Entonces, si los datos van a la memoria de todos modos, su almacenamiento no hace mucha diferencia. Un RDBMS no es ventajoso sobre un archivo plano, ya que ambos se leerán secuencialmente de todos modos. De hecho, solo tiene gastos generales. De hecho, HDFS se optimiza en gran medida para lecturas / escrituras secuenciales, y esto está bastante bien.

Cualquier arquitectura que dependiera de un gran acceso aleatorio a los datos en una base de datos de cualquier tipo sería demasiado lenta para competir.

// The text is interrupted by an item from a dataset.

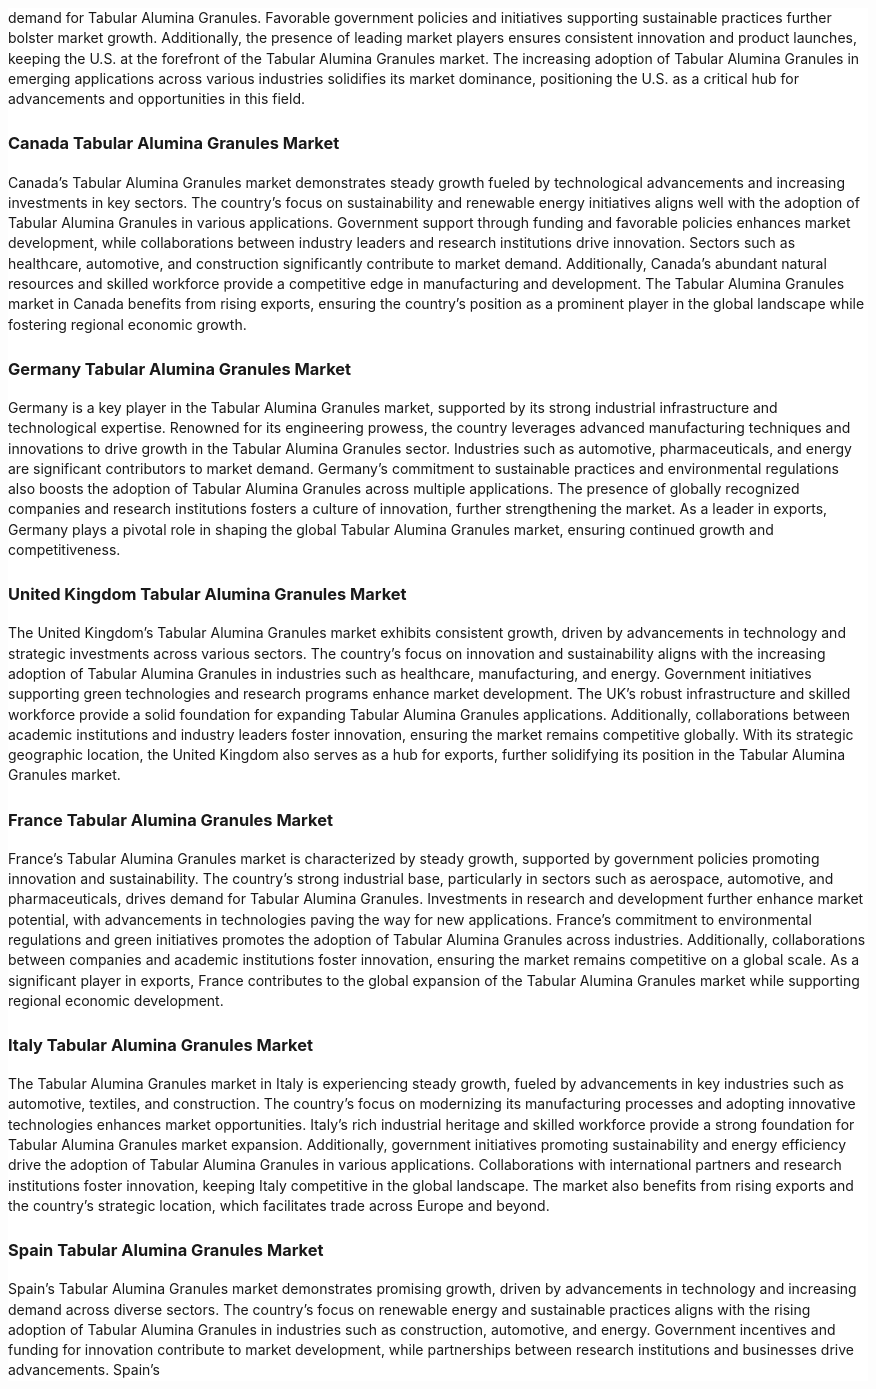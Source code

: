 demand for Tabular Alumina Granules. Favorable government policies and initiatives supporting sustainable practices further bolster market growth. Additionally, the presence of leading market players ensures consistent innovation and product launches, keeping the U.S. at the forefront of the Tabular Alumina Granules market. The increasing adoption of Tabular Alumina Granules in emerging applications across various industries solidifies its market dominance, positioning the U.S. as a critical hub for advancements and opportunities in this field.</p><h3>Canada Tabular Alumina Granules Market</h3><p>Canada&rsquo;s Tabular Alumina Granules market demonstrates steady growth fueled by technological advancements and increasing investments in key sectors. The country&rsquo;s focus on sustainability and renewable energy initiatives aligns well with the adoption of Tabular Alumina Granules in various applications. Government support through funding and favorable policies enhances market development, while collaborations between industry leaders and research institutions drive innovation. Sectors such as healthcare, automotive, and construction significantly contribute to market demand. Additionally, Canada&rsquo;s abundant natural resources and skilled workforce provide a competitive edge in manufacturing and development. The Tabular Alumina Granules market in Canada benefits from rising exports, ensuring the country&rsquo;s position as a prominent player in the global landscape while fostering regional economic growth.</p><h3>Germany Tabular Alumina Granules Market</h3><p>Germany is a key player in the Tabular Alumina Granules market, supported by its strong industrial infrastructure and technological expertise. Renowned for its engineering prowess, the country leverages advanced manufacturing techniques and innovations to drive growth in the Tabular Alumina Granules sector. Industries such as automotive, pharmaceuticals, and energy are significant contributors to market demand. Germany&rsquo;s commitment to sustainable practices and environmental regulations also boosts the adoption of Tabular Alumina Granules across multiple applications. The presence of globally recognized companies and research institutions fosters a culture of innovation, further strengthening the market. As a leader in exports, Germany plays a pivotal role in shaping the global Tabular Alumina Granules market, ensuring continued growth and competitiveness.</p><h3>United Kingdom Tabular Alumina Granules Market</h3><p>The United Kingdom&rsquo;s Tabular Alumina Granules market exhibits consistent growth, driven by advancements in technology and strategic investments across various sectors. The country&rsquo;s focus on innovation and sustainability aligns with the increasing adoption of Tabular Alumina Granules in industries such as healthcare, manufacturing, and energy. Government initiatives supporting green technologies and research programs enhance market development. The UK&rsquo;s robust infrastructure and skilled workforce provide a solid foundation for expanding Tabular Alumina Granules applications. Additionally, collaborations between academic institutions and industry leaders foster innovation, ensuring the market remains competitive globally. With its strategic geographic location, the United Kingdom also serves as a hub for exports, further solidifying its position in the Tabular Alumina Granules market.</p><h3>France Tabular Alumina Granules Market</h3><p>France&rsquo;s Tabular Alumina Granules market is characterized by steady growth, supported by government policies promoting innovation and sustainability. The country&rsquo;s strong industrial base, particularly in sectors such as aerospace, automotive, and pharmaceuticals, drives demand for Tabular Alumina Granules. Investments in research and development further enhance market potential, with advancements in technologies paving the way for new applications. France&rsquo;s commitment to environmental regulations and green initiatives promotes the adoption of Tabular Alumina Granules across industries. Additionally, collaborations between companies and academic institutions foster innovation, ensuring the market remains competitive on a global scale. As a significant player in exports, France contributes to the global expansion of the Tabular Alumina Granules market while supporting regional economic development.</p><h3>Italy Tabular Alumina Granules Market</h3><p>The Tabular Alumina Granules market in Italy is experiencing steady growth, fueled by advancements in key industries such as automotive, textiles, and construction. The country&rsquo;s focus on modernizing its manufacturing processes and adopting innovative technologies enhances market opportunities. Italy&rsquo;s rich industrial heritage and skilled workforce provide a strong foundation for Tabular Alumina Granules market expansion. Additionally, government initiatives promoting sustainability and energy efficiency drive the adoption of Tabular Alumina Granules in various applications. Collaborations with international partners and research institutions foster innovation, keeping Italy competitive in the global landscape. The market also benefits from rising exports and the country&rsquo;s strategic location, which facilitates trade across Europe and beyond.</p><h3>Spain Tabular Alumina Granules Market</h3><p>Spain&rsquo;s Tabular Alumina Granules market demonstrates promising growth, driven by advancements in technology and increasing demand across diverse sectors. The country&rsquo;s focus on renewable energy and sustainable practices aligns with the rising adoption of Tabular Alumina Granules in industries such as construction, automotive, and energy. Government incentives and funding for innovation contribute to market development, while partnerships between research institutions and businesses drive advancements. Spain&rsquo;s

Pienso en las arquitecturas para la computación en grandes máquinas multinúcleo como algo intermedio. A menudo se vuelven inteligentes acerca de cómo tocan estructuras de datos masivas en la memoria para que solo se necesite un pequeño conjunto de trabajo en la RAM. Esto significa que pueden extender RAM masiva con un espacio de intercambio aún más masivo para una gran escala. Pero debajo hay cierto grado de acceso aleatorio a los datos almacenados, aunque locales, optimizados y diseñados con criterio.

Así que creo que debería decir que la respuesta es básicamente “en archivos planos” que podrían distribuirse.

Si quiere decir formatos, en el nivel inferior, estoy acostumbrado a ver serializaciones simples basadas en texto (CSV, JSON) para una máxima interoperabilidad, en la entrada / salida de los trabajos de ML. Dentro del trabajo, las salidas intermedias son formatos binarios personalizados o formatos binarios comprimidos estructurados como Avro.

En realidad, nunca he leído / escrito formatos como svmlight para vectores, o cualquier formato especial como los utilizados por R.

El patrón que he observado, pero no necesariamente estoy de acuerdo, es el siguiente: hasta 2 gb de archivos planos son bastante comunes. De 1 gb a 100 gb, las bases de datos relacionales como SQL tienden a ser bastante comunes. Alrededor del nivel de 50 gb, a menudo comienza a ver bases de datos orientadas a documentos como MongoDB. Con más de 5 TB, estás bastante atrapado usando Hadoop, aunque muchas compañías comienzan a usar Hadoop en el nivel de 100 gb.

Personalmente, creo que las empresas deberían estar mucho más dispuestas a usar archivos planos incluso en tamaños más grandes, y que muchas más personas deben comprender que la diferencia entre las bases de datos relacionales y las orientadas a documentos no se trata del tamaño del archivo, sino de los requisitos de estructura y consistencia.

Depende de la estructura de sus datos, las herramientas que desea utilizar y la velocidad requerida para procesarlos. Por lo general, para los tamaños que menciona, los datos estructurados se almacenan mejor en una base de datos relacional y los datos no estructurados o semiestructurados en una base de datos o archivos NoSQL.

No puedo responder por “la mayoría” pero puedo responder por “los conjuntos de datos que uso”. Los guardo en el formato que requiere la herramienta que estoy usando. Con frecuencia, los datos se originarán en un archivo CSV o SPSS. A veces, accedo a través de una conexión ODBC o JDBC, dependiendo, nuevamente, de la herramienta que estoy usando.